UC Davis Health California Tower
A major expansion substantially increases critical care capabilities at this public hospital and ensures a healthcare safety net for marginalized populations in California’s Central Valley.
Client
University of California, Davis Health System
Location
Sacramento, California
Markets/Services
Academic Medicine, Acute Care, Architecture, Health, Interiors, Lighting Design, Medical Planning, Sustainable Design
Size
910,000
Featured Awards
The American Institute of Architects (AIA) Healthcare Design Award, Unbuilt, 2024
UC Davis Health (UCDH) is executing the largest health system capital program in the U.S. today, making a $7.5 billion investment to transform its healthcare platform for a changing future. The transformation program includes the California Tower bed expansion and the 48X Complex, an advanced outpatient surgery center, also planned and designed by SmithGroup.
UC Davis Health, a public hospital serving the Sacramento region for more than 150 years, is working to expand and update the campus to meet the region’s needs for the next 50 years, while removing barriers to health equity for vulnerable residents. It wanted a building that would be iconic but not extravagant, expressing the high quality of care provided and their longstanding commitment to the community.
Comprising a 14-story hospital and 5-story pavilion, the California Tower reflects UCDH’s devotion to patient care, community health, research and education. It is the most advanced hospital in the region, designed to create a cornerstone for critical care that emphasizes adaptability to surge events and advancing medical technologies. The building integrates seamlessly into its urban neighborhood, offering inclusive spaces and public-oriented programming. It embodies its central design concept, “Confluence,” which speaks to the coming together of its richly diverse community and the confluence of two rivers that form the region’s distinctive topography.

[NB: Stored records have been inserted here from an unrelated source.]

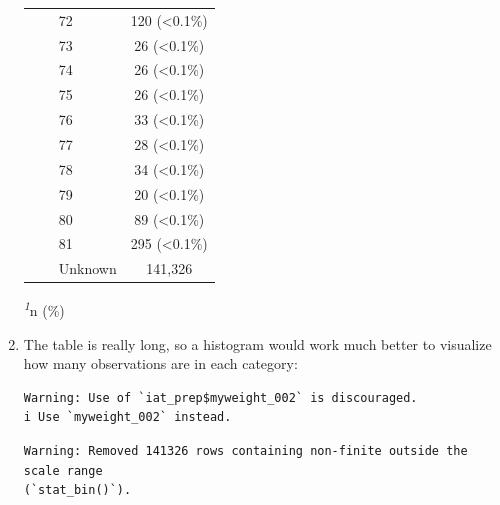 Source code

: \documentclass[
  letterpaper,
  DIV=11,
  numbers=noendperiod]{scrartcl}
\newenvironment{Shaded}{\begin{snugshade}}{\end{snugshade}}
\newcommand{\AttributeTok}[1]{\textcolor[rgb]{0.40,0.45,0.13}{#1}}
\newcommand{\DecValTok}[1]{\textcolor[rgb]{0.68,0.00,0.00}{#1}}
\newcommand{\FunctionTok}[1]{\textcolor[rgb]{0.28,0.35,0.67}{#1}}
\newcommand{\NormalTok}[1]{\textcolor[rgb]{0.00,0.23,0.31}{#1}}
\newcommand{\SpecialCharTok}[1]{\textcolor[rgb]{0.37,0.37,0.37}{#1}}
\newcommand{\StringTok}[1]{\textcolor[rgb]{0.13,0.47,0.30}{#1}}
\begin{document}
\begin{enumerate}
\begin{table}
\begin{tabular*}{\linewidth}{@{\extracolsep{\fill}}lc}
      72 & 120 (<0.1\%) \\ 
      73 & 26 (<0.1\%) \\ 
      74 & 26 (<0.1\%) \\ 
      75 & 26 (<0.1\%) \\ 
      76 & 33 (<0.1\%) \\ 
      77 & 28 (<0.1\%) \\ 
      78 & 34 (<0.1\%) \\ 
      79 & 20 (<0.1\%) \\ 
      80 & 89 (<0.1\%) \\ 
      81 & 295 (<0.1\%) \\ 
      Unknown & 141,326 \\ 
  \bottomrule
  \end{tabular*}
  \begin{minipage}{\linewidth}
  \textsuperscript{\textit{1}}n (\%)\\
  \end{minipage}
  \end{table}
\item
  The table is really long, so a histogram would work much better to
  visualize how many observations are in each category:

\begin{Shaded}
\end{Shaded}

\begin{verbatim}
Warning: Use of `iat_prep$myweight_002` is discouraged.
i Use `myweight_002` instead.
\end{verbatim}

\begin{verbatim}
Warning: Removed 141326 rows containing non-finite outside the scale range
(`stat_bin()`).
\end{verbatim}


\end{enumerate}
\end{document}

Informed by an extensive pre-design Hospital of the Future study, the California Tower houses patient units, an integrated surgery and procedure platform, a Level 1 trauma emergency department, burn care unit, pharmacies and graduate medical education spaces. The new tower significantly increases the hospital’s ICU capability, with 240 acuity-adaptable patient rooms licensed and operated as med-surg or more intensive care nursing.
A pioneering Pandemic Mode patient room concept provides additional airborne infection isolation capabilities through negative-pressure rooms that can be quickly activated to isolate outbreaks. These highly versatile patient rooms are engineered to seamlessly switch on demand between normal and emergency surge operations without requiring reconstruction or temporary mobile equipment. This innovation eliminates the need for emergency approvals and increases UCDH’s isolation-capable rooms tenfold.

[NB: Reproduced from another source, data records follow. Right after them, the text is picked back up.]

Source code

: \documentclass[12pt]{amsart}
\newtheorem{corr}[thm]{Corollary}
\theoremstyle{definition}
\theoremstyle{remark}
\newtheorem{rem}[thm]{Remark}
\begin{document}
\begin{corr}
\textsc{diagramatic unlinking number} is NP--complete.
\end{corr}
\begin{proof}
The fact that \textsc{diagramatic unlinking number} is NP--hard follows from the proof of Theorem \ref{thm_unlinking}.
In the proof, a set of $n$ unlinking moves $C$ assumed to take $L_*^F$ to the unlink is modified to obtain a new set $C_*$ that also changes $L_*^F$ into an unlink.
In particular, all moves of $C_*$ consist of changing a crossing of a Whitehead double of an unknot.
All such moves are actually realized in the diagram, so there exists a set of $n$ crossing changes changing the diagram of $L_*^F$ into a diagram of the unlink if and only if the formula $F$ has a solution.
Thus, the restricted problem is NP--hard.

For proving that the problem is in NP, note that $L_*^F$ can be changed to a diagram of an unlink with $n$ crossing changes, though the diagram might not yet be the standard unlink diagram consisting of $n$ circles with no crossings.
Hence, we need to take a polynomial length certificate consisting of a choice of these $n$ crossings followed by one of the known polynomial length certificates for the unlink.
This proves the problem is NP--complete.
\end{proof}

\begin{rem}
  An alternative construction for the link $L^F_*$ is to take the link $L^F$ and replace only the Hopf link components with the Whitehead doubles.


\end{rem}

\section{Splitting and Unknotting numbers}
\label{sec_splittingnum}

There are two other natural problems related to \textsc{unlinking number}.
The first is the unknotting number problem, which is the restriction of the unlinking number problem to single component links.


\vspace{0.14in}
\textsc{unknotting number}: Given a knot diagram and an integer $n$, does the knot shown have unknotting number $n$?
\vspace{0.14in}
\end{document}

The design of the UC Davis California Tower advances climate action measures for a challenging building type, setting the stage for a near-term transition to net zero energy and carbon. Key energy efficiency measures include LED lighting, decoupled OR systems, airflow setbacks, heat recovery dishwashers, variable flow kitchen hoods, and heat recovery chillers. The project targets LEED Gold, with sustainable practices prioritizing cleanability, infection control, and durability, using toxin-free materials and locally sourced, recyclable options.
The project evolved in close cooperation with the community. Fulfilling UC Davis Health’s mission as an anchor institution, the project team developed partnerships with community-based organizations, neighborhood associations and business programs to ensure that the California Tower uplifts the community, especially in traditionally underrepresented areas. The project is intended as a development catalyst, replacing a surface parking lot with an important community asset that provides jobs and fuels community wealth-building. Most of all, the California Tower provides needed specialty medical services and a robust healthcare safety net—building on a 150-year legacy of improving health outcomes for area residents.